⟨
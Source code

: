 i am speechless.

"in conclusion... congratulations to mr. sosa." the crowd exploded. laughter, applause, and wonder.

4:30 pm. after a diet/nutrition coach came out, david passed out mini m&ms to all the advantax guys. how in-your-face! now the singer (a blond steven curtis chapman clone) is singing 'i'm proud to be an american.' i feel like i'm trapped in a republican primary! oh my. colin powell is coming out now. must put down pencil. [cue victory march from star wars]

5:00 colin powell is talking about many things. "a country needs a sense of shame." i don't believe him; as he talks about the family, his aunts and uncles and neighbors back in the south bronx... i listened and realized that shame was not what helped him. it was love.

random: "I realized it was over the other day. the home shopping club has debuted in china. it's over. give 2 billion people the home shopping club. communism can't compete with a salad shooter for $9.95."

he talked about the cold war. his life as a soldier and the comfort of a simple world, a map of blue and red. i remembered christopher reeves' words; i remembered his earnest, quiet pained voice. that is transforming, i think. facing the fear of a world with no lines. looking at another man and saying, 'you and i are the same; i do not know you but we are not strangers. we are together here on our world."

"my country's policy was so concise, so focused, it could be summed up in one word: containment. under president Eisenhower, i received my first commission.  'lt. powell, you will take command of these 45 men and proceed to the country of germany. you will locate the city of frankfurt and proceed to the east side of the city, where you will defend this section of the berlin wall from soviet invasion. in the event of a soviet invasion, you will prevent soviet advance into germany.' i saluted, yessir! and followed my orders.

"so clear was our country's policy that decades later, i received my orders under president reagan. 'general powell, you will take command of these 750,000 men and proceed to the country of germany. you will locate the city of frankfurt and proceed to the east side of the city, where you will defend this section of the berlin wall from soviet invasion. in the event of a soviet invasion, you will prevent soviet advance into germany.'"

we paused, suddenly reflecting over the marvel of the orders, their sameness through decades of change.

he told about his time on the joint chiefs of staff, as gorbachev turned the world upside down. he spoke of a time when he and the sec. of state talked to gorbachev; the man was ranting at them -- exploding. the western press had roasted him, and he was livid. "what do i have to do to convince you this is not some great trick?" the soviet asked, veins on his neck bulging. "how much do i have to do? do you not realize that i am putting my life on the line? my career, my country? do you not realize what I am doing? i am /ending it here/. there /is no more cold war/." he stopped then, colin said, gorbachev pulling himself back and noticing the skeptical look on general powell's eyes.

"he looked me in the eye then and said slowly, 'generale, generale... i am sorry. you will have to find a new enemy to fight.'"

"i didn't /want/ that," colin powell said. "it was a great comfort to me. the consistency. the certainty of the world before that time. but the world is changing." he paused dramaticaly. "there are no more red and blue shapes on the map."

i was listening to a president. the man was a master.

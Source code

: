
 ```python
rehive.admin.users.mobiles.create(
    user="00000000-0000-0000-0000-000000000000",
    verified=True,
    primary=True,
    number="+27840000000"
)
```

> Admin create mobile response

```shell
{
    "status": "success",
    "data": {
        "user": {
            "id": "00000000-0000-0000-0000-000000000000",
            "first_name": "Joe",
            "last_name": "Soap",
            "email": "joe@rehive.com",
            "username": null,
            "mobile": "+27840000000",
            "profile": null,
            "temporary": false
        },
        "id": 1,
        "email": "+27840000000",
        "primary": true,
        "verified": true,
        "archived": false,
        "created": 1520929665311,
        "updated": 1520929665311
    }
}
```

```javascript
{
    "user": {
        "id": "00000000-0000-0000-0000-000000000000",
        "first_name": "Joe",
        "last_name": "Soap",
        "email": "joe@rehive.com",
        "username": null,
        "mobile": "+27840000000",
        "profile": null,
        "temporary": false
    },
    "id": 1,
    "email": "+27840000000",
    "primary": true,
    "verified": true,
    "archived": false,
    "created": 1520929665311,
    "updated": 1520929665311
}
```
⟩
- [Activity]:
Give back, verbatim, the lines from the top of the entries above through the line containing "4:30 pm. after".

- [Response to this task]:
Source code

: i am speechless.

"in conclusion... congratulations to mr. sosa." the crowd exploded. laughter, applause, and wonder.

4:30 pm. after a diet/nutrition coach came out, david passed out mini m&ms to all the advantax guys. how in-your-face! now the singer (a blond steven curtis chapman clone) is singing 'i'm proud to be an american.' i feel like i'm trapped in a republican primary! oh my. colin powell is coming out now. must put down pencil. [cue victory march from star wars]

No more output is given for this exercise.